No_Lingonberry1201@reddit

I spent so much time compiling llama.cpp these past few days I just made a cronjob to automatically pull the latest version and recompile it once a day.

[-]

DrVonSinistro@reddit

I made a single script that git pull, compile, put binaries where they belong and update firewall (because I keep previous builds in case).

[-]

andy2na@reddit

I should do that also. currently just use a script to build llama.cpp and then build llama-swap with that new build

[-]

JamesEvoAI@reddit

I use a docker toolbox and then llama-swap just execs into that

[-]

ea_man@reddit

Debian Sid should do that for you.

[-]

tessellation@reddit

I have a kbd shortcut for this, thx ccache

[-]

grumd@reddit

Just curious about context checkpoints, I haven't tried changing that parameter yet, how does it affect prompt reprocessing?

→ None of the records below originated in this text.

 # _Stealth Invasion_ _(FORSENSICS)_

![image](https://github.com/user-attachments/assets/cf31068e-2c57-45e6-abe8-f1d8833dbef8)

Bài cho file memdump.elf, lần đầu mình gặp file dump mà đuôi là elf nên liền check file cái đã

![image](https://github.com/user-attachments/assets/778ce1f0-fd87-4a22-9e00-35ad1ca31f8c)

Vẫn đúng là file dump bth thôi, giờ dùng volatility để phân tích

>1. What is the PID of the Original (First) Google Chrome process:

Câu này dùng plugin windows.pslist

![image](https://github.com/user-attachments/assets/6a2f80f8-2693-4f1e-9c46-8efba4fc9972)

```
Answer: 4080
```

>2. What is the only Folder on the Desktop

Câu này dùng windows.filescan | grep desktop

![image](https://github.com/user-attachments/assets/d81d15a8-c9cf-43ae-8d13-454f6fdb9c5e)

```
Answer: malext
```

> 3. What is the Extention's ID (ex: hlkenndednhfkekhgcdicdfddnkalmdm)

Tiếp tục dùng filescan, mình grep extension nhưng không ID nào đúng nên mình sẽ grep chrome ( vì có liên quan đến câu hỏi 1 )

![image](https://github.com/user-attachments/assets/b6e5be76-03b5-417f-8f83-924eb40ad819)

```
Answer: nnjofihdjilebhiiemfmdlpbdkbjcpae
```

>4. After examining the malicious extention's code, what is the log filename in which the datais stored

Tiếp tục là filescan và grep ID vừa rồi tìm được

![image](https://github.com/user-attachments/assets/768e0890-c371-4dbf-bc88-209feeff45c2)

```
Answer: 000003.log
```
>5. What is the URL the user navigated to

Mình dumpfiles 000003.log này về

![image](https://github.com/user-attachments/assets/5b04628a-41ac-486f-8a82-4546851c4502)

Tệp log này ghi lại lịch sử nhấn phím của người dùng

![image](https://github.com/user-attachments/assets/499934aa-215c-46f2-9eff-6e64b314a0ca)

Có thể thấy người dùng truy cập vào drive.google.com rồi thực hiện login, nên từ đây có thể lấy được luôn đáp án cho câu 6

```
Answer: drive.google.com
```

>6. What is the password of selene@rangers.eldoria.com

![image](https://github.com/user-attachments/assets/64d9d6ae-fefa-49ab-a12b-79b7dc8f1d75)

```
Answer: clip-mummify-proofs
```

Is it enough to have just 2 checkpoints to avoid it rereading the whole prompt?

[-]

ilintar@reddit (OP)

On non-hybrid, non-iSWA models you don't need the checkpoints at all since you can use KV cache truncation.

On iSWA models having checkpoints is useful, but you can probably do with less than in case of hybrid models.

[-]

DrVonSinistro@reddit

Sometime in the last 24-48H, I re-compiled Llama.cpp and full re-processing were gone. The pure bliss of instant follow-up !

[-]

akehir@reddit

Nice thanks!

I still get infinite reasoning loops on some queries unfortunately, but for most cases the models are already working super great 😃

[-]

MerePotato@reddit

Are you quanting your context cache? That's usually the culprit

[-]

akehir@reddit

Not as far as I'm aware of. I'm using:

/app/llama.cpp/build/bin/llama-server --port ${PORT} --host 0.0.0.0 --model /models/chat/gemma-4-26B-A4B/gemma-4-26B-A4B-it-UD-Q8_K_XL.gguf --mmproj /models/chat/gemma-4-26B-A4B/mmproj-F16.gguf --jinja

[-]

MerePotato@reddit

Are you using it with a frontend? Your sampler parameters will be the one size fits all defaults and thus your model kind of borked if so.

Also, Unsloth updated all their quant tiers except Q8 like yesterday so try moving down to Q6_K_XL, and make sure you're on the latest llama.cpp build.

[-]

akehir@reddit

Actually, image recognition works remarkably well.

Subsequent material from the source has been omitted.